(WORK TASK)
Would you copy out each line of the records below that includes the word "gradients"?

-- DATA TO PROCESS follows --

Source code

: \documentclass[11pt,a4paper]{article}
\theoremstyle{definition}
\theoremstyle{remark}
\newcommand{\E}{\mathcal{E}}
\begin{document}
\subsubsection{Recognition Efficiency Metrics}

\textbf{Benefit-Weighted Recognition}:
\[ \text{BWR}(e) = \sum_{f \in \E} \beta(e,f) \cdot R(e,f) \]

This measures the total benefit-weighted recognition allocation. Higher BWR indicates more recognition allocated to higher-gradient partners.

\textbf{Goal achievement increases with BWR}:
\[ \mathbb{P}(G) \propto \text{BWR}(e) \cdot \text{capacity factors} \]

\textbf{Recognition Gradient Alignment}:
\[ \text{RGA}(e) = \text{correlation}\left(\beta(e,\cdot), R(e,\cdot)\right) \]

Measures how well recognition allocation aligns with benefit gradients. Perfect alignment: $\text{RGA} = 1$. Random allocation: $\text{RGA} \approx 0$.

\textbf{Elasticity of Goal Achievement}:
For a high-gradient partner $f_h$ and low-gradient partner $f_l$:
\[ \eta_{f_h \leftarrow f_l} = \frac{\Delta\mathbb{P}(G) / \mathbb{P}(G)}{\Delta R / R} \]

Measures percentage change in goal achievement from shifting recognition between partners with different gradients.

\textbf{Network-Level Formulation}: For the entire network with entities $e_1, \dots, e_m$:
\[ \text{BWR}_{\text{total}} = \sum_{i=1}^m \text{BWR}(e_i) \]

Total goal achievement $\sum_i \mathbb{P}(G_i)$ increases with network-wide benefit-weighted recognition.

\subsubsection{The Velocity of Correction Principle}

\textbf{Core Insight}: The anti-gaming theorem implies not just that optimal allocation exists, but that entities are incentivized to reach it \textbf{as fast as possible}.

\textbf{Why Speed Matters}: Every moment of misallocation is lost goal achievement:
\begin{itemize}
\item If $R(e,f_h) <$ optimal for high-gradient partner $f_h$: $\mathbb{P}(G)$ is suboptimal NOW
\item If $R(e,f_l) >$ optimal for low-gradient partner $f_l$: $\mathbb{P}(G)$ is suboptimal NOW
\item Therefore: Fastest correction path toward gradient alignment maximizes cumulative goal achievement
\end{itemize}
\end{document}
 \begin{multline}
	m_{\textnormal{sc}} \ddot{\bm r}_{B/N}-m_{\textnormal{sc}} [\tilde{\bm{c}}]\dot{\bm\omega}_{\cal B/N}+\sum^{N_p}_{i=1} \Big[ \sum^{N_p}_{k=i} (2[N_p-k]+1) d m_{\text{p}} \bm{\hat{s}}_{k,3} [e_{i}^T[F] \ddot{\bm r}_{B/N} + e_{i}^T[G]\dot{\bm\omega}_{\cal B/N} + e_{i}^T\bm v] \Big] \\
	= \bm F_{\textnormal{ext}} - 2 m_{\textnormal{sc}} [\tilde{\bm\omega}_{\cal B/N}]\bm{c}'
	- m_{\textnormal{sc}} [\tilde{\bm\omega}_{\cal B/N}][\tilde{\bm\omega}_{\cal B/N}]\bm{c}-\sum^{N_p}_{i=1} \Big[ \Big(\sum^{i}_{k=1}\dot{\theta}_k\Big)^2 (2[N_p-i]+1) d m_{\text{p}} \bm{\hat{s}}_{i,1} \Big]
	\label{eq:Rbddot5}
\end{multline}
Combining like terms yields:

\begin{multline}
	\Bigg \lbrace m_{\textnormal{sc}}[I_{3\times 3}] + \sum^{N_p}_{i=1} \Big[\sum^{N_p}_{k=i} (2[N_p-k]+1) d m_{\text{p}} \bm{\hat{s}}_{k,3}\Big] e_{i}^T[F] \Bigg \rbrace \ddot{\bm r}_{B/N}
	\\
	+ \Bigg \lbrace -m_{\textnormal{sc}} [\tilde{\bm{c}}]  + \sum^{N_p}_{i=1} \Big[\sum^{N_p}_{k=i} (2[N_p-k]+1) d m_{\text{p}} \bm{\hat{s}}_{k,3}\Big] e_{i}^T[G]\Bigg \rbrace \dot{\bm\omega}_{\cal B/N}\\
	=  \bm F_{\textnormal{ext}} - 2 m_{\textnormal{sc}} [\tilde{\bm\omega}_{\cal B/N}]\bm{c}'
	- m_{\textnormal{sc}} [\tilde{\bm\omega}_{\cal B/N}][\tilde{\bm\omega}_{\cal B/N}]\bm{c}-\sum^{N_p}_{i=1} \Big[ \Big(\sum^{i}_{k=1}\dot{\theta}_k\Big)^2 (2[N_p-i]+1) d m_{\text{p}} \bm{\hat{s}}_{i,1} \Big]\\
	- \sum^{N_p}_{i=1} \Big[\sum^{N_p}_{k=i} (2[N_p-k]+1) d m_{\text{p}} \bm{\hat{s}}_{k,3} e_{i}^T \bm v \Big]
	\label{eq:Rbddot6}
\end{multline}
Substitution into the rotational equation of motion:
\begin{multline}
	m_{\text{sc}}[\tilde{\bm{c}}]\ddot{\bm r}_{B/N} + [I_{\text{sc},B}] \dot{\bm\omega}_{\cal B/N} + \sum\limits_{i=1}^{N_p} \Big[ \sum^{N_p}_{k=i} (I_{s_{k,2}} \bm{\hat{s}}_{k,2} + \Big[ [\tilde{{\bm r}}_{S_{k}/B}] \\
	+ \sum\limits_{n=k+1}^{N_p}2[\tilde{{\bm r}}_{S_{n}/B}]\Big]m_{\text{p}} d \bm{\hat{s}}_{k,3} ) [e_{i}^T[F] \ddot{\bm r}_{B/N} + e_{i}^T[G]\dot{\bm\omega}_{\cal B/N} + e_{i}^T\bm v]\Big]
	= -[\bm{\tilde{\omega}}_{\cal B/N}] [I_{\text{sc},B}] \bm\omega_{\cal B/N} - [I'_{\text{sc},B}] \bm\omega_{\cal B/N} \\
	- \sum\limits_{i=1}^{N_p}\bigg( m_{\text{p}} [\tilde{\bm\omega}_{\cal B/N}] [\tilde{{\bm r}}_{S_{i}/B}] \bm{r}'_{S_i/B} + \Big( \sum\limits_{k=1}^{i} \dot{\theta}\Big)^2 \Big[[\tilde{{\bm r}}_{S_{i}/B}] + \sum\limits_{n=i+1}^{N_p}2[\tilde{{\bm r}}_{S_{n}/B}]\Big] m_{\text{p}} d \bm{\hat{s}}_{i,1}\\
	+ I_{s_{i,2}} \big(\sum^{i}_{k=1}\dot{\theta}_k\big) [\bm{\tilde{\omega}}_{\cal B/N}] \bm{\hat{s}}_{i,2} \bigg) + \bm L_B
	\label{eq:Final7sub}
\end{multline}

-- DATA TO PROCESS concluded --

(RESPONSE)
Measures how well recognition allocation aligns with benefit gradients. Perfect alignment: $\text{RGA} = 1$. Random allocation: $\text{RGA} \approx 0$.
Measures percentage change in goal achievement from shifting recognition between partners with different gradients.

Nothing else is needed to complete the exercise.